An Application of Machine Learning in Pharmacovigilance: Estimating Likely Patient Genotype From Phenotypical Manifestations of Fluoropyrimidine Toxicity

Luis Correia Pinheiro 1,, Julie Durand 1, Jean‐Michel Dogné 2,3
PMCID: PMC7158217  PMID: 31955411

Abstract

Dihydropyrimidine dehydrogenase (DPD)‐deficient patients might only become aware of their genotype after exposure to dihydropyrimidines, if testing is performed. Case reports to pharmacovigilance databases might only contain phenotypical manifestations of DPD, without information on the genotype. This poses a difficulty in estimating the cases due to DPD. Auto machine learning models were developed to train patterns of phenotypical manifestations of toxicity, which were then used as a surrogate to estimate the number of cases of DPD‐related toxicity. Results indicate that between 8,878 (7.0%) and 16,549 (13.1%) patients have a profile similar to DPD deficient status. Results of the analysis of variable importance match the known end‐organ damage of DPD‐related toxicity, however, accuracies in the range of 90% suggest presence of overfitting, thus, results need to be interpreted carefully. This study shows the potential for use of machine learning in the regulatory context but additional studies are required to better understand regulatory applicability.


Study Highlights.

  • WHAT IS THE CURRENT KNOWLEDGE ON THE TOPIC?

☑ The true proportion of cases of dihydropyrimidine dehydrogenase (DPD)‐deficient individuals with adverse reactions to fluoropyrimidines reported to pharmacovigilance databases is not estimable using traditional methods.

  • WHAT QUESTION DID THIS STUDY ADDRESS?

☑ This study aimed at providing an estimate of the proportion of patients that might have susceptibility to fluoropyrimidine toxicity due to DPD deficiency. In essence, this is an imputation exercise, using machine learning models to classify likely DPD genotype.

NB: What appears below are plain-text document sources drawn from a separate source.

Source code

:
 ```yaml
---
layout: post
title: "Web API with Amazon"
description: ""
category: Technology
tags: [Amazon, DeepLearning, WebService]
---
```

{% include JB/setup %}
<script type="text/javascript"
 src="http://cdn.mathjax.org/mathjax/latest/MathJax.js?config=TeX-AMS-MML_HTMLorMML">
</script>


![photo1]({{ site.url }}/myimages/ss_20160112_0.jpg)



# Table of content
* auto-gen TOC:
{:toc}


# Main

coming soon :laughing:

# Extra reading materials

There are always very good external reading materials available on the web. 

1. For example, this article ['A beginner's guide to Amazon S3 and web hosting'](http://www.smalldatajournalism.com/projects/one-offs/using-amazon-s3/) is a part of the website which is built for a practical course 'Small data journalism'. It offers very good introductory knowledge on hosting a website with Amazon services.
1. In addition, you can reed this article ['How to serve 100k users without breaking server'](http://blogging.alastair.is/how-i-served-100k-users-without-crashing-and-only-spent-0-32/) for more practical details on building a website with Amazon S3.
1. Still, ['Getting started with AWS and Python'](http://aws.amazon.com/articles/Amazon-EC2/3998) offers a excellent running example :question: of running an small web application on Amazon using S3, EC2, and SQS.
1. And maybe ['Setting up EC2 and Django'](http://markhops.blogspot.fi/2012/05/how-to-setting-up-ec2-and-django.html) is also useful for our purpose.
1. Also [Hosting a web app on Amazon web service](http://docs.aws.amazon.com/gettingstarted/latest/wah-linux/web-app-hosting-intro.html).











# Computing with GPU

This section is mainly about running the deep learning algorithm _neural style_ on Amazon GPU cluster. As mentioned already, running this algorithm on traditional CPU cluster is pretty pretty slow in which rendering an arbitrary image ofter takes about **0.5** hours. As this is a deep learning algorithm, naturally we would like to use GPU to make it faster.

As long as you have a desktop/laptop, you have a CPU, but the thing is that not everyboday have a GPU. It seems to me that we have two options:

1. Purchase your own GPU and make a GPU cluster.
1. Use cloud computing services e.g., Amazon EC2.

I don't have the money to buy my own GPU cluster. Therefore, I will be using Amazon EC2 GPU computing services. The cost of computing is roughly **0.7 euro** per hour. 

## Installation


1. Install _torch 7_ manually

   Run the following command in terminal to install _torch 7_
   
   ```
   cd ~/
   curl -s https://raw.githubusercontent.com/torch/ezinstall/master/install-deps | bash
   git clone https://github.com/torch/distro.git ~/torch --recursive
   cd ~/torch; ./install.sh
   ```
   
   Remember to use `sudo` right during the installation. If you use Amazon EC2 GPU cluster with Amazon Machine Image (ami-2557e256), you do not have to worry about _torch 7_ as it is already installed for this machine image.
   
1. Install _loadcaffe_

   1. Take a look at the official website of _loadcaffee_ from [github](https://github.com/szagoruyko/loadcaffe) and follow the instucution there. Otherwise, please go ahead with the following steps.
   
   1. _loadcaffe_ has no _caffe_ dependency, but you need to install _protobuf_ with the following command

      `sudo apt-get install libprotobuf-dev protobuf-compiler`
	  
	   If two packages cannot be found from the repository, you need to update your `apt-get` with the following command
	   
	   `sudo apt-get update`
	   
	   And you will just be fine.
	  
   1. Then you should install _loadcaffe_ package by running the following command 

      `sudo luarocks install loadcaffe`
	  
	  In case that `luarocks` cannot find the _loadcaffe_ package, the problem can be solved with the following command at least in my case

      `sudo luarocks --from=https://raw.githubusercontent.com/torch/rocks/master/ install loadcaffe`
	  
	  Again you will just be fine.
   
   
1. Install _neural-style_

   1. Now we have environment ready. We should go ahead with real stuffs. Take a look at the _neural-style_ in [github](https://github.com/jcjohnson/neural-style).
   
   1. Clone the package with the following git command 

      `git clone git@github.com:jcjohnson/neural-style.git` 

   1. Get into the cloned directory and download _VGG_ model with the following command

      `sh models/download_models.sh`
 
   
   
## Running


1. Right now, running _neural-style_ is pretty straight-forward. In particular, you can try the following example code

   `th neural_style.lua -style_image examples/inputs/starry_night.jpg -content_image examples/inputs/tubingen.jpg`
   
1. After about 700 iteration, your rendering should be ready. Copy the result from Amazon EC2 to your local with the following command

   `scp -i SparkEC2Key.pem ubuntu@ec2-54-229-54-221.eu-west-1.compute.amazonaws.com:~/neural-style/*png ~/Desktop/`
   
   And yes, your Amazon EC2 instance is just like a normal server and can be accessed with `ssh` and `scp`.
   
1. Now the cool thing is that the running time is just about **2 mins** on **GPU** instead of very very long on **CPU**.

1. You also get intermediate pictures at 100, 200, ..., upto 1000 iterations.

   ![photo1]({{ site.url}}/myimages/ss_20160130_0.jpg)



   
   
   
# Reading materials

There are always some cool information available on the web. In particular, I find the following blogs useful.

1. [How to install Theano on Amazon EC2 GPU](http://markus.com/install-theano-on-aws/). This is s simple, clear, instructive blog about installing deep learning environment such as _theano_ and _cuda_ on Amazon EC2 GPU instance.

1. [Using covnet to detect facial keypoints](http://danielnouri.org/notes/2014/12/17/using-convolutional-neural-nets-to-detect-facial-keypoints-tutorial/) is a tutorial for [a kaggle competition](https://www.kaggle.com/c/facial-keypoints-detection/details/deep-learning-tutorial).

  • WHAT DOES THIS STUDY ADD TO OUR KNOWLEDGE?

☑ Machine learning models can assist in imputing likely genotype from phenotypical manifestations. The results allow a better understanding of the influence of DPD deficiency in reports of adverse drug reactions.

  • HOW MIGHT THIS CHANGE CLINICAL PHARMACOLOGY OR TRANSLATIONAL SCIENCE?

☑ Machine learning models applied to large pharmacovigilance databases can help answer certain research questions, which were difficult to address with more traditional methods.

Fluorouracil (5‐FU) is a fluoropyrimidine anticancer drug that has been used in the treatment of solid tumors for decades.1 About 10% of patients taking 5‐FU undergoes renal excretion, whereas over 80% are cleared by catabolic degradation. Dihydropyrimidine dehydrogenase (DPD) is the initial and rate‐limiting enzyme in the catabolism of 5‐FU.2 Many variants of the DPYD gene, which encodes for DPD, have been described, however, only a few have been shown to lead to absent or reduced enzyme activity.3

Although most individuals with partial DPD deficiency unexposed to fluoropyrimidines do not exhibit obvious symptoms, infants with severe DPD deficiency may have neurological problems, such as recurrent seizures, intellectual disability, microcephaly, hypertonia, and autistic behaviors, among others. All patients with DPD deficiency, regardless of whether they show any symptoms, are susceptible to serious, sometimes fatal adverse reactions, on exposure to fluoropyrimidines. Fluoropyrimidine toxicity in partial DPD‐deficient individuals may manifest as severe mucositis, neutropenia, thrombocytopenia, hemorrhage, hand‐foot syndrome, diarrhea, dyspnea, and alopecia.4, 5 The prevalence of DPD deficiency seems to be dependent on race and sex. African American women showed the highest prevalence of DPD deficiency compared with African American men, white women, and white men (12.3%, 4.0%, 3.5%, and 1.9%, respectively).6

Low or absent DPD activity can lead to fluoropyrimidine‐associated toxicity, which occurs in about 30% of treated patients with 0.5–1% having fatal treatment‐related toxicity.7, 8 However, adverse drug reactions (ADRs) to 5‐FU and related substances (capecitabine, tegafur, and flucytosine) can also occur in non‐DPD‐deficient patients.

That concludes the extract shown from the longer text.